Q: When loading benchmark weights for model inference to validate the forward process, there is a warning warning that the weights were not loaded successfully, how to solve it?
A: During the load_checkpoint process, if there are weights that are not loaded, MindSpore will give a warning prompt. Generally there are two reasons for loading failure: 1, the weight name is not correct; 2, the weight is missing in the network.
If the weight names don't match, you need to print MindSpore weight names and the benchmark weight names to see if MindSpore weight names have extra prefixes such as backbone or network, and if so, check whether MindSpore adds auto_prefix=False when initializing Cell when initializing _ with auto_prefix=False.
If the weight name is missing, you need to analyze whether it is reasonable or not. If it is reasonable, you can ignore the alarm prompts, if it is not reasonable, you need to analyze whether the network definition is wrong, and locate and modify it.
Q: The migration process is tuned using PyNative, and the process is successful. When I switch to Graph mode, why do I get reported errors?
A: The behavior of the model for inference in PyNative mode is no different from normal Python code. However, when switching to Graph mode, MindSpore converts Python source code to Intermediate Representation (IR) by means of source code conversion, and optimizes IR graphs on this basis, and finally executes the optimized graphs on hardware devices.
In this step of operation, currently MindSpore does not yet support the complete Python syntax, so there are some limitations in the writing of the construct function.

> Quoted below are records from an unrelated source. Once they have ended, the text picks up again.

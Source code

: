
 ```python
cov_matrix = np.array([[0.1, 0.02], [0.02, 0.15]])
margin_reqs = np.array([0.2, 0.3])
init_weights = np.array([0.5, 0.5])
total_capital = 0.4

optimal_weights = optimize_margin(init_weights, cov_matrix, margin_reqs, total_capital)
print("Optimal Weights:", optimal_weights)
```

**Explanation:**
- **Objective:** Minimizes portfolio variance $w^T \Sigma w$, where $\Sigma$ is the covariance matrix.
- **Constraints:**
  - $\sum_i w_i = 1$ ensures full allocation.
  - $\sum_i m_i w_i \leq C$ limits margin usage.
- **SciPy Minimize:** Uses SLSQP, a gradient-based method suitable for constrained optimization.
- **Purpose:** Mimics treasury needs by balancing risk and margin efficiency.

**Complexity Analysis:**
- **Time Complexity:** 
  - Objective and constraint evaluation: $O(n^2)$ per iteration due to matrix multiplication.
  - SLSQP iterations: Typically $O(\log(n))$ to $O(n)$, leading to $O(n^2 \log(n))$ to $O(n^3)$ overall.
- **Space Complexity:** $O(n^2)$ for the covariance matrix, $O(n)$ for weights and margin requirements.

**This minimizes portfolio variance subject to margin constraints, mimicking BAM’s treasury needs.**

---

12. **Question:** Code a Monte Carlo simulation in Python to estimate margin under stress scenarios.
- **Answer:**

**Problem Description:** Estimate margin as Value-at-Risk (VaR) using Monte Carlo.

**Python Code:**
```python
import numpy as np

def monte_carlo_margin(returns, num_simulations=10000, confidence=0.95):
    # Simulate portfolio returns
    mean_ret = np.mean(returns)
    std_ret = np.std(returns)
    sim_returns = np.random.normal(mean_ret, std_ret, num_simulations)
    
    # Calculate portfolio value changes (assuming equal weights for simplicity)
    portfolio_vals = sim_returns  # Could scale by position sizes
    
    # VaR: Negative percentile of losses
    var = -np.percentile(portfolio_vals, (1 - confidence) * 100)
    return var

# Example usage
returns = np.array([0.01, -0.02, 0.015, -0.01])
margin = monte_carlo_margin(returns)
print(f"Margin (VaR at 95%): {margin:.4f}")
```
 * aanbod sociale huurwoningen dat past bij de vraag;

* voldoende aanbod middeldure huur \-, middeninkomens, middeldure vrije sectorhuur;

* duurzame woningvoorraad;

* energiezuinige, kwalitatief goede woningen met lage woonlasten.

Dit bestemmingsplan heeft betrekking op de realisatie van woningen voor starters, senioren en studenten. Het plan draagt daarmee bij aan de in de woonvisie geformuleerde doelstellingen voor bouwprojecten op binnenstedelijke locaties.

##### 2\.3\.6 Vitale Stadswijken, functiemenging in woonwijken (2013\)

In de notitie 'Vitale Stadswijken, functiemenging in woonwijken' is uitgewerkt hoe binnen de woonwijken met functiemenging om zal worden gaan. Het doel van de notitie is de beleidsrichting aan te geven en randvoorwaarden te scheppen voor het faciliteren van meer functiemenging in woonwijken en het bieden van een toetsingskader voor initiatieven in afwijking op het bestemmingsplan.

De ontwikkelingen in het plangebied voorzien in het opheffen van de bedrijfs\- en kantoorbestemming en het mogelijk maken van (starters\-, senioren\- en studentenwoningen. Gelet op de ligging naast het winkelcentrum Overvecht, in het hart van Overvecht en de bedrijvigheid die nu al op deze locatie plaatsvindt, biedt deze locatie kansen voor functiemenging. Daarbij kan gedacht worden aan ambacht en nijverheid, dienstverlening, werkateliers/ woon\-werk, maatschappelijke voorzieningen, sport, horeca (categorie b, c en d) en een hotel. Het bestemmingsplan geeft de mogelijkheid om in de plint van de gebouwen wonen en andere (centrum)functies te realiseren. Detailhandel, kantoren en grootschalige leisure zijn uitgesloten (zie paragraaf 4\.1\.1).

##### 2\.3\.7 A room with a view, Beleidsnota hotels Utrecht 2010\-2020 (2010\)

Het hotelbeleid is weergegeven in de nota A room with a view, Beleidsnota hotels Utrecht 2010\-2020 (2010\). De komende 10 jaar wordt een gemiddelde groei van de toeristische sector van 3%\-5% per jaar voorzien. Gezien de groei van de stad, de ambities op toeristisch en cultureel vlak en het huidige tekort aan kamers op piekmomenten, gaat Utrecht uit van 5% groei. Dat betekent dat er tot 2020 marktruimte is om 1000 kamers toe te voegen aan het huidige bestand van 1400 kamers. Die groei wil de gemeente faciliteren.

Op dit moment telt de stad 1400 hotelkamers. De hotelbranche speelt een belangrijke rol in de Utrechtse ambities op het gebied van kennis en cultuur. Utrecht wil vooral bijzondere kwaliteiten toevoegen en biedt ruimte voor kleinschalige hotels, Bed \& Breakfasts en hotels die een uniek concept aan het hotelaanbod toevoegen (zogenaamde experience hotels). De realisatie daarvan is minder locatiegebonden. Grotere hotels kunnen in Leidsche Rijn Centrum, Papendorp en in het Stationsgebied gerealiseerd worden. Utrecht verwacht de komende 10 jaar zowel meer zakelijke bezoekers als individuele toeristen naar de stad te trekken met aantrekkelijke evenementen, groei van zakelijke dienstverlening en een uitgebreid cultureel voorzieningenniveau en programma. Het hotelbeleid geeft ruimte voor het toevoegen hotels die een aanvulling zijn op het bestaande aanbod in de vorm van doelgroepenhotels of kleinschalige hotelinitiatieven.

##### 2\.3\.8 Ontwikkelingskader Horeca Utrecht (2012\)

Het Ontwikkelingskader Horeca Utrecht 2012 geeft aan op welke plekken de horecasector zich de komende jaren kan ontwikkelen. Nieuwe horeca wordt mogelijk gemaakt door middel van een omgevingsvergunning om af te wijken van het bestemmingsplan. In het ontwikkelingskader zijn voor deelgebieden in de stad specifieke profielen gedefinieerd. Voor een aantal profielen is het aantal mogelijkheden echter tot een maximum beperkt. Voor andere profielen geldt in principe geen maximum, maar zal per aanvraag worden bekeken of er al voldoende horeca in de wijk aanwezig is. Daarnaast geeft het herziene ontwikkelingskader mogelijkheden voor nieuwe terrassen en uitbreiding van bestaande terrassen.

For example, PyNative mode can directly determine whether a Tensor value is 0, but switching to Graph mode will report an error that it is not supported.
if response == 0: return loss return loss/response
In similar cases, the code can be modified to:
response_gt = max(response, ms.Tensor(1)) loss = loss/response_gt return loss
See Static diagram syntax support for details.
Q: What can I do if the error is reported during training: RuntimeError: "Launch kernel failed, name:Default/… What to do" ?
A: This type of error is usually because MindSpore does not support a certain operator, and may require the user to implement the operator themselves. For more details, see PyTorch and MindSpore API mapping table .
Q: How can I effectively locate the cause of an error reported during PyNative dynamic graph migration?
A: If you encounter dynamic graph problems, you can set mindspore.set_context(pynative_synchronize=True) to view the error stack to assist in locating them. For details, please refer to pynative_synchronize description .
Q: How can I effectively locate the cause of an error reported during Graph mode static graph training?
A: There are many reasons for static graph errors, and the general failure will be printed in the log. If you can't intuitively get the error information from the log, you can analyze it by export GLOG_v=1 to specify the log level to get more detailed information about the error.
Meanwhile, when the compilation of computational graphs reports errors, it will automatically save the file analyze_failed.ir, which can help to analyze the location of the error code. For more details, please refer to Static Graph Mode Error Analysis.
Q: Out Of Memory error is reported during Graph mode static graph training, what should I do?
A: There are two possible reasons for this error: 1. resources are occupied; 2. not enough video memory.
When resources are occupied, release them via pkill -9 python and retrain.
When there is not enough memory, try lowering the batch_size; analyze the memory to see if there are too many communication operators resulting in low overall memory reuse.
For more details, please refer to Analysis of the problem of insufficient resources .
See Execution Issues for more tuning FAQs.